Выдвинулись тут же. Машина спотыкалась о каждую трещинку в почве, но Андрей скорость не сбавлял, в отличие от дневных вылазок – ни колес, ни подвески было ему не жалко, лишь бы пассажира, занявшего оба задних сидения, живым довезти.

– В Город или к шахтерам? – уточнил он на выезде, перед расщелиной. – В шахтерский-то поселок ближе.

– В Город, – сухо ответил Лука. – В поселке больницы нет, врач один.

Объезжали заболоченные участки, плутали промеж деревьев, но потом выскочили на трассу, растянувшуюся вдоль железной дороги, и остаток пути преодолели в каких-нибудь полчаса – Андрей гнал как полоумный, вся машина тряслась и тарахтела, будто вот-вот на ходу развалится.

В больнице, на окраине Города, приняли по счастью быстро. Задыхающегося, потерявшего сознание Илью уволокли на носилках, а Лука и Андрей остались ожидать в приемном покое.

Врач вышел к ним довольно скоро.

– Поезжайте домой, – сказал он уставшим голосом, лениво оглядывая посетителей из-под отекших век. – Положили в отделение, раньше, чем через две недели, не выпишем точно. Навещать по средам, после одиннадцати.

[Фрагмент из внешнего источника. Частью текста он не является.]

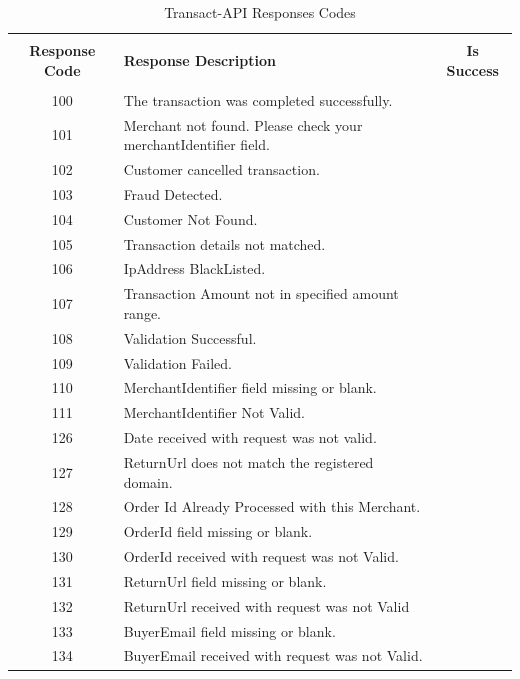 \documentclass{article}
\newcommand{\cmark}{\ding{51}}
\newcommand{\xmark}{\ding{55}}
\begin{document}
\begin{longtable}{||c|p{12.5cm}||c|}
\rowcolor{white}
\caption{Transact-API Responses Codes}\\
\rowcolor{green!50}
\bfseries{Response Code} & \bfseries{Response Description} & \bfseries{Is Success} \\ \hline & & \\
100 &The transaction was completed successfully.& \textcolor{green} {\cmark} \\
101 &Merchant not found. Please check your merchantIdentifier field.& \textcolor{red} {\xmark} \\
102 &Customer cancelled transaction.& \textcolor{red} {\xmark} \\
103 &Fraud Detected.& \textcolor{red} {\xmark} \\
104 &Customer Not Found.& \textcolor{red} {\xmark} \\
105 &Transaction details not matched.& \textcolor{red} {\xmark} \\
106 &IpAddress BlackListed.& \textcolor{red} {\xmark} \\
107 &Transaction Amount not in specified amount range.& \textcolor{red} {\xmark} \\
108 &Validation Successful.& \textcolor{red} {\xmark} \\
109 &Validation Failed.& \textcolor{red} {\xmark} \\
110 &MerchantIdentifier field missing or blank.& \textcolor{red} {\xmark} \\
111 &MerchantIdentifier Not Valid.& \textcolor{red} {\xmark} \\
126 &Date received with request was not valid.& \textcolor{red} {\xmark} \\
127 &ReturnUrl does not match the registered domain.& \textcolor{red} {\xmark} \\
128 &Order Id Already Processed with this Merchant.& \textcolor{red} {\xmark} \\
129 &OrderId field missing or blank.& \textcolor{red} {\xmark} \\
130 &OrderId received with request was not Valid.& \textcolor{red} {\xmark} \\
131 &ReturnUrl field missing or blank.& \textcolor{red} {\xmark} \\
132 &ReturnUrl received with request was not Valid& \textcolor{red} {\xmark} \\
133 &BuyerEmail field missing or blank.& \textcolor{red} {\xmark} \\
134 &BuyerEmail received with request was not Valid.& \textcolor{red} {\xmark} \\

\end{longtable}
\end{document}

– Что с ним? – поинтересовался Лука и посмотрел на доктора с выражением вымаливающей надежды. Улыбку свою он крайним напряжением мышц сумел подавить, чтобы избежать расспросов от посторонних, оттого лицо побледнело и сделалось страшным.

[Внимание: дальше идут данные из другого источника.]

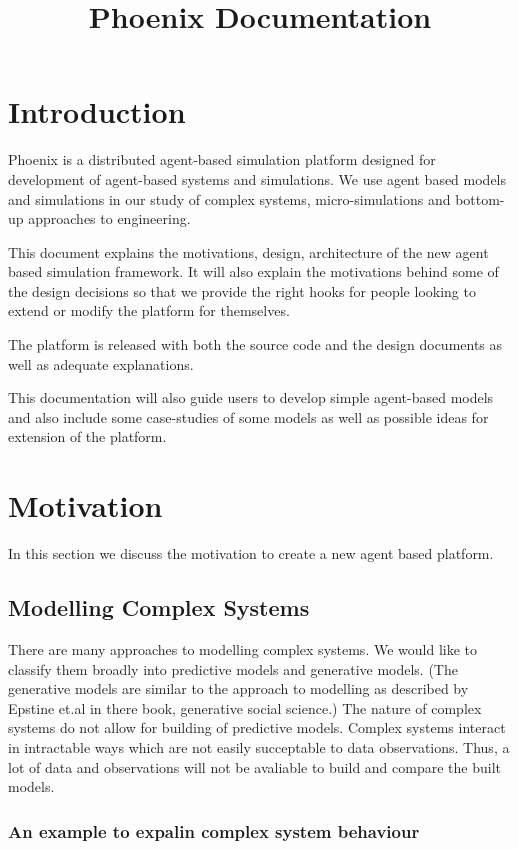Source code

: \documentclass[a4paper,12pt]{report}
\begin{document}
\title{Phoenix Documentation}


 
\chapter{Introduction}
Phoenix is a distributed agent-based simulation platform designed for
development of agent-based systems and simulations. We use agent based
models and simulations in our study of complex systems,
micro-simulations and bottom-up approaches to engineering.

This document explains the motivations, design, architecture of the
new agent based simulation framework. It will also explain the
motivations behind some of the design decisions so that we provide the
right hooks for people looking to extend or modify the platform for
themselves. 

The platform is released with both the source code and the design
documents as well as adequate explanations.

This documentation will also guide users to develop simple agent-based
models and also include some case-studies of some models as well as
possible ideas for extension of the platform.

\chapter{Motivation}
In this section we discuss the motivation to create a new agent based
 platform.
\section{Modelling Complex Systems}
There are many approaches to modelling complex systems. We would like
to classify them broadly into predictive models and generative
models. (The generative models are similar to the approach to
modelling as described by Epstine et.al in there book, generative
social science.) The nature of complex systems do not allow for
building of predictive models. Complex systems interact in intractable
ways which are not easily succeptable to data observations. Thus, a
lot of data and observations will not be avaliable to build and
compare the built models.

\subsection{An example to expalin complex system behaviour}
\end{document}
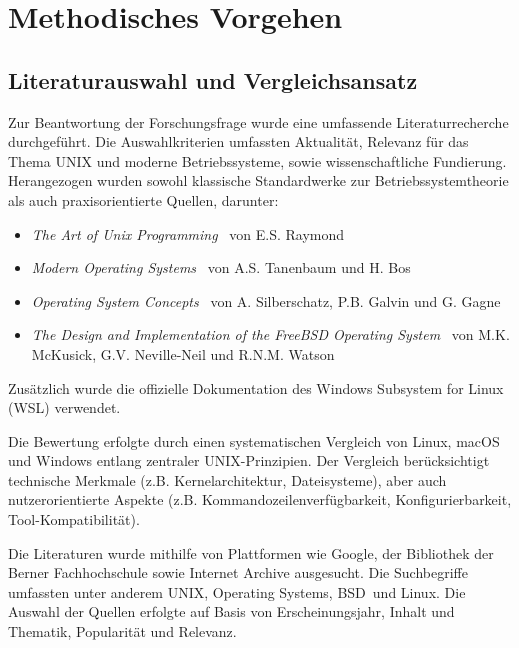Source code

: \section{Methodisches Vorgehen}

\subsection{Literaturauswahl und Vergleichsansatz}

Zur Beantwortung der Forschungsfrage wurde eine umfassende Literaturrecherche durchgeführt. Die Auswahlkriterien umfassten Aktualität, Relevanz für das
Thema \glqq UNIX und moderne Betriebssysteme\grqq, sowie wissenschaftliche Fundierung. Herangezogen wurden sowohl klassische Standardwerke zur Betriebssystemtheorie
als auch praxisorientierte Quellen, darunter:

\begin{itemize}
	\setlength{\itemsep}{0pt}
	\item \textit{\glqq The Art of Unix Programming\grqq} \ von E.S. Raymond \cite{ArtOfUnixProgramming}
	\item \textit{\glqq Modern Operating Systems\grqq} \ von A.S. Tanenbaum und H. Bos \cite{ModernOS}
	\item \textit{\glqq Operating System Concepts\grqq} \ von A. Silberschatz, P.B. Galvin und G. Gagne \cite{OSConcept}
	\item \textit{\glqq The Design and Implementation of the FreeBSD Operating System\grqq} \ von M.K. McKusick, G.V. Neville-Neil und R.N.M. Watson \cite{FreeBSDOS}
\end{itemize}

Zusätzlich wurde die offizielle Dokumentation des Windows Subsystem for Linux (WSL) verwendet. \cite{WSL}

Die Bewertung erfolgte durch einen systematischen Vergleich von Linux, macOS und Windows entlang zentraler UNIX-Prinzipien. Der Vergleich berücksichtigt
technische Merkmale (z.B. Kernelarchitektur, Dateisysteme), aber auch nutzerorientierte Aspekte (z.B. Kommandozeilenverfügbarkeit, Konfigurierbarkeit,
Tool-Kompatibilität).

Die Literaturen wurde mithilfe von Plattformen wie Google, der Bibliothek der Berner Fachhochschule sowie Internet Archive ausgesucht. Die Suchbegriffe umfassten
unter anderem \glqq UNIX\grqq, \glqq Operating Systems\grqq, \glqq BSD\grqq \ und \glqq Linux\grqq. Die Auswahl der Quellen erfolgte auf Basis von Erscheinungsjahr,
Inhalt und Thematik, Popularität und Relevanz.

– Перелом хрящей гортани. И длительное сдавление сосудов шеи.

– А это… очень опасно?

– Перелом-то срастется. А в остальном.., – врач задумался. – Ну послушайте, он в петле по всем признакам шесть-семь минут провисел. Это много. Настолько много, что непонятно, как вы его живым доставили. Теперь уж не умрет, не бойтесь, да больше ни за что ручаться нельзя.

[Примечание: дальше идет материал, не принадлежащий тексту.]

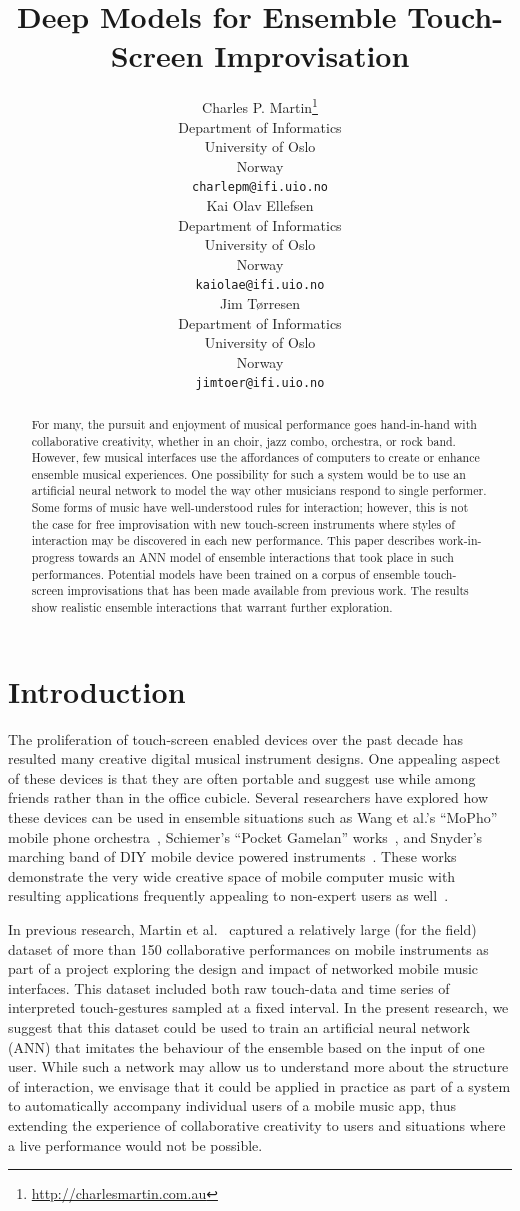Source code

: \documentclass{article}
\title{Deep Models for Ensemble Touch-Screen Improvisation}
\author{
  Charles P. Martin\thanks{\url{http://charlesmartin.com.au}}\\
  Department of Informatics\\
  University of Oslo\\
  Norway\\
  \texttt{charlepm@ifi.uio.no}\\
  \And
  Kai Olav Ellefsen \\
  Department of Informatics\\
  University of Oslo\\
  Norway\\
  \texttt{kaiolae@ifi.uio.no}\\
  \And
  Jim T{\o}rresen\\
  Department of Informatics\\
  University of Oslo\\
  Norway\\
  \texttt{jimtoer@ifi.uio.no}\\
}
\begin{document}
\maketitle

\begin{abstract}
  For many, the pursuit and enjoyment of musical performance goes
  hand-in-hand with collaborative creativity, whether in an choir,
  jazz combo, orchestra, or rock band. However, few musical interfaces
  use the affordances of computers to create or enhance ensemble
  musical experiences. One possibility for such a system would be to
  use an artificial neural network to model the way other musicians
  respond to single performer. Some forms of music have
  well-understood rules for interaction; however, this is not the case
  for free improvisation with new touch-screen instruments where
  styles of interaction may be discovered in each new performance.
  This paper describes work-in-progress towards an ANN model of
  ensemble interactions that took place in such performances.
  Potential models have been trained on a corpus of ensemble
  touch-screen improvisations that has been made available from
  previous work. The results show realistic ensemble interactions that
  warrant further exploration.
\end{abstract}

\section{Introduction}

The proliferation of touch-screen enabled devices over the past decade
has resulted many creative digital musical instrument designs. One
appealing aspect of these devices is that they are often portable and
suggest use while among friends rather than in the office cubicle.
Several researchers have explored how these devices can be used in
ensemble situations such as Wang et al.'s ``MoPho'' mobile phone
orchestra~\cite{Wang:2014cs}, Schiemer's ``Pocket Gamelan''
works~\cite{Greg-Schiemer:2007mz}, and Snyder's marching band of DIY
mobile device powered instruments~\cite{Snyder:2014dp}. These works
demonstrate the very wide creative space of mobile computer music with
resulting applications frequently appealing to non-expert users as
well~\cite{Wang:2014ul, Hamilton:2011aa}.

In previous research, Martin et al.~\cite{Martin:2016rm} captured a
relatively large (for the field) dataset of more than 150
collaborative performances on mobile instruments as part of a project
exploring the design and impact of networked mobile music interfaces.
This dataset included both raw touch-data and time series of
interpreted touch-gestures sampled at a fixed interval. In the present
research, we suggest that this dataset could be used to train an
artificial neural network (ANN) that imitates the behaviour of the
ensemble based on the input of one user. While such a network may
allow us to understand more about the structure of interaction, we
envisage that it could be applied in practice as part of a system to
automatically accompany individual users of a mobile music app, thus
extending the experience of collaborative creativity to users and
situations where a live performance would not be possible.
\end{document}
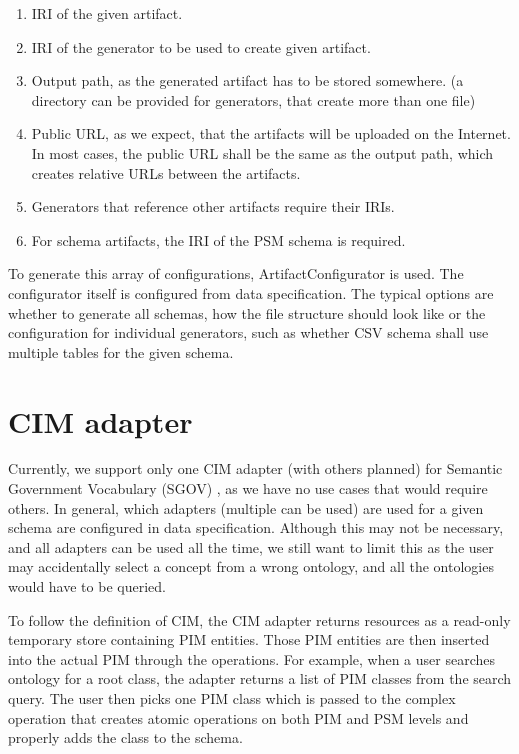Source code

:\begin{enumerate}
    \item IRI of the given artifact.
    \item IRI of the generator to be used to create given artifact.
    \item Output path, as the generated artifact has to be stored somewhere. (a directory can be provided for generators, that create more than one file)
    \item Public URL, as we expect, that the artifacts will be uploaded on the Internet. In most cases, the public URL shall be the same as the output path, which creates relative URLs between the artifacts.
    \item Generators that reference other artifacts require their IRIs.
    \item For schema artifacts, the IRI of the PSM schema is required.
\end{enumerate}

To generate this array of configurations, ArtifactConfigurator is used. The configurator itself is configured from data specification. The typical options are whether to generate all schemas, how the file structure should look like or the configuration for individual generators, such as whether CSV schema shall use multiple tables for the given schema.

\section{CIM adapter}

Currently, we support only one CIM adapter (with others planned) for Semantic Government Vocabulary (SGOV) \cite{kvremen2019improving}, as we have no use cases that would require others. In general, which adapters (multiple can be used) are used for a given schema are configured in data specification. Although this may not be necessary, and all adapters can be used all the time, we still want to limit this as the user may accidentally select a concept from a wrong ontology, and all the ontologies would have to be queried.

To follow the definition of CIM, the CIM adapter returns resources as a read-only temporary store containing PIM entities. Those PIM entities are then inserted into the actual PIM through the operations. For example, when a user searches ontology for a root class, the adapter returns a list of PIM classes from the search query. The user then picks one PIM class which is passed to the complex operation that creates atomic operations on both PIM and PSM levels and properly adds the class to the schema.

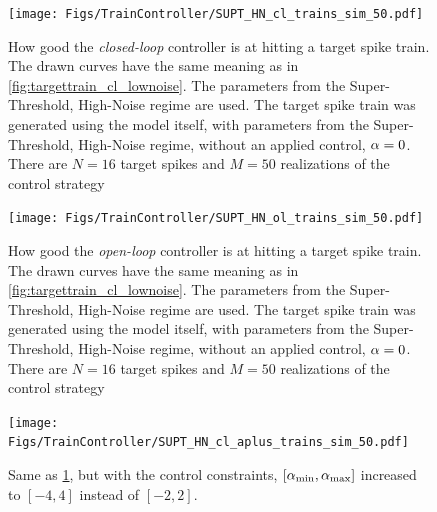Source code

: \begin{figure}[htp] 
\begin{center} 
  \texttt{[image: Figs/TrainController/SUPT\_HN\_cl\_trains\_sim\_50.pdf]} 
  \caption[ ]{How good the {\sl closed-loop} controller is at hitting a target 
  spike train.  
  The drawn curves have  the same meaning as in 
  \cref{fig:targettrain_cl_lownoise}. 
  The parameters from the Super-Threshold, High-Noise regime 
  are used. The target spike train was generated using the model itself, with 
  parameters from the Super-Threshold, High-Noise regime, without an applied 
  control, ${\alpha}=0$. 
  There are $N=16$ target spikes and $M=50$ realizations of the control strategy} 
  \label{fig:targettrain_cl_highnoise} 
\end{center}  
\end{figure} 
\begin{figure}[htp] 
\begin{center} 
  \texttt{[image: Figs/TrainController/SUPT\_HN\_ol\_trains\_sim\_50.pdf]} 
  \caption[]{How good the {\sl open-loop} controller is at hitting a target 
  spike train.  
  The drawn curves have  the same meaning as in 
  \cref{fig:targettrain_cl_lownoise}. 
  The parameters from the Super-Threshold, High-Noise regime 
  are used. The target spike train was generated using the model itself, with 
  parameters from the Super-Threshold, High-Noise regime, without an applied 
  control, ${\alpha}=0$. 
  There are $N=16$ target spikes and $M=50$ realizations of the control strategy} 
  \label{fig:targettrain_ol_highnoise}     
\end{center} 
\end{figure} 
\begin{figure}[htp] 
\begin{center} 
  \texttt{[image: Figs/TrainController/SUPT\_HN\_cl\_aplus\_trains\_sim\_50.pdf]} 
  \caption[ ]{Same as \cref{fig:targettrain_cl_highnoise}, but with the control 
  constraints, $[{ {\alpha}_{\textrm{min}} }, { {\alpha}_{\textrm{max}} }]$ increased to $[-4,4]$ instead of $[-2,2]$.} 
  \label{fig:targettrain_cl_highnoise_aplus}     
\end{center} 
\end{figure}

– В каком же смысле – ни за что?

– Память. Работа мозга. И прочее, – скомкано пояснил врач и собирался уходить, но Лука задержал его вопросом:

– Вы говорите, шесть-семь минут… точно ли это? Я ведь прямо за ним бежал, он как к дереву-то отправился, я… получается, его почти сразу вытащил.

– Неужели? – доктор недоверчиво сощурился. – И что, видели, как он вешался?

– Нет. Не видел.

– А дело это, я вам скажу, хитрое. Петлю нужно закрепить, место подготовить. Да вы его когда нашли, судороги были?

– Да. Он так, – Лука напрягся, пытаясь восстановить в памяти сцену, разыгравшуюся на болоте, и подобрать точные слова, – так дышать пытался, знаете, очень редко, но глубоко. А воздух внутрь не шел.

– Именно, – врач закивал. – По времени я не ошибся. Вы его с того света вытащили. Причем буквально – парень уж отходил.

Врач громко вздохнул – вероятно, от усталости – и ушел, а Лука без сил опустился на деревянную скамью рядом.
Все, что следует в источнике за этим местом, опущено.